**PROVIDED DATA:**
◆ ◆ ◆ ◆ ◆
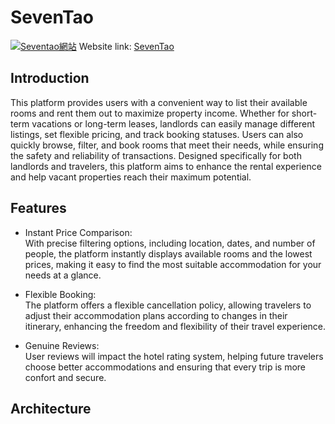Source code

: # SevenTao 
[![Seventao網站](http://res.cloudinary.com/dpymxosmb/image/upload/v1733668211/%E6%88%AA%E5%9C%96_2024-12-08_%E4%B8%8B%E5%8D%8810.29.36_omqgwc.png)](https://seven7tao.com)
Website link: [SevenTao](https://seven7tao.com)

## Introduction
This platform provides users with a convenient way to list their available rooms and rent them out to maximize property income. Whether for short-term vacations or long-term leases, landlords can easily manage different listings, set flexible pricing, and track booking statuses. Users can also quickly browse, filter, and book rooms that meet their needs, while ensuring the safety and reliability of transactions. Designed specifically for both landlords and travelers, this platform aims to enhance the rental experience and help vacant properties reach their maximum potential.
## Features
- Instant Price Comparison:  
  With precise filtering options, including location, dates, and number of people, the platform instantly displays available rooms and the lowest prices, making it easy to find the most suitable accommodation for your needs at a glance.

- Flexible Booking:  
  The platform offers a flexible cancellation policy, allowing travelers to adjust their accommodation plans according to changes in their itinerary, enhancing the freedom and flexibility of their travel experience.

- Genuine Reviews:  
  User reviews will impact the hotel rating system, helping future travelers choose better accommodations and ensuring that every trip is more confort and secure.

## Architecture
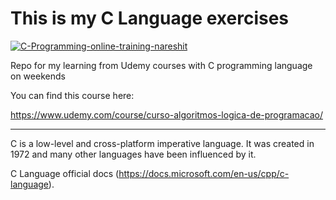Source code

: # This is my C Language exercises

<a href="https://imgbb.com/"><img src="https://i.ibb.co/6H3JSZy/C-Programming-online-training-nareshit.jpg" alt="C-Programming-online-training-nareshit" border="0"></a>

Repo for my learning from Udemy courses with C programming language on weekends

You can find this course here: 

https://www.udemy.com/course/curso-algoritmos-logica-de-programacao/

_ _ _ _ _ _ _ _ _ _

C is a low-level and cross-platform imperative language. It was created in 1972 and many other languages have been influenced by it.

C Language official docs (https://docs.microsoft.com/en-us/cpp/c-language).

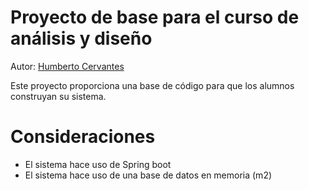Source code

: # Proyecto de base para el curso de análisis y diseño

Autor: [Humberto Cervantes](mailto:humberto.cervantes@gmail.com)

Este proyecto proporciona una base de código para que los alumnos construyan su sistema.

# Consideraciones

- El sistema hace uso de Spring boot
- El sistema hace uso de una base de datos en memoria (m2)
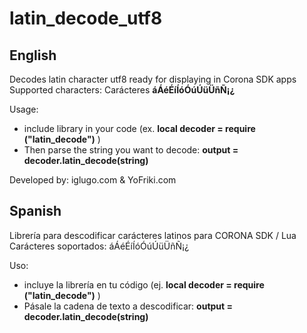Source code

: latin_decode_utf8
=================

English
-------

Decodes latin character utf8 ready for displaying in Corona SDK apps
Supported characters: Carácteres **áÁéÉíÍóÓúÚüÜñÑ¡¿**

Usage: 
- include library in your code (ex. **local decoder = require ("latin_decode")** ) 
- Then parse the string you want to decode: **output = decoder.latin_decode(string)**

Developed by: iglugo.com & YoFriki.com


Spanish
-------

Librería para descodificar carácteres latinos para CORONA SDK / Lua
Carácteres soportados: áÁéÉíÍóÓúÚüÜñÑ¡¿

Uso:
- incluye la librería en tu código (ej. **local decoder = require ("latin_decode")** ) 
- Pásale la cadena de texto a descodificar: **output = decoder.latin_decode(string)**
◆ ◆ ◆ ◆ ◆
**TRY IT:**
If a line in the entries above holds "hace", include it in the count; report nothing but the resulting number.

**WORKED SOLUTION:**
2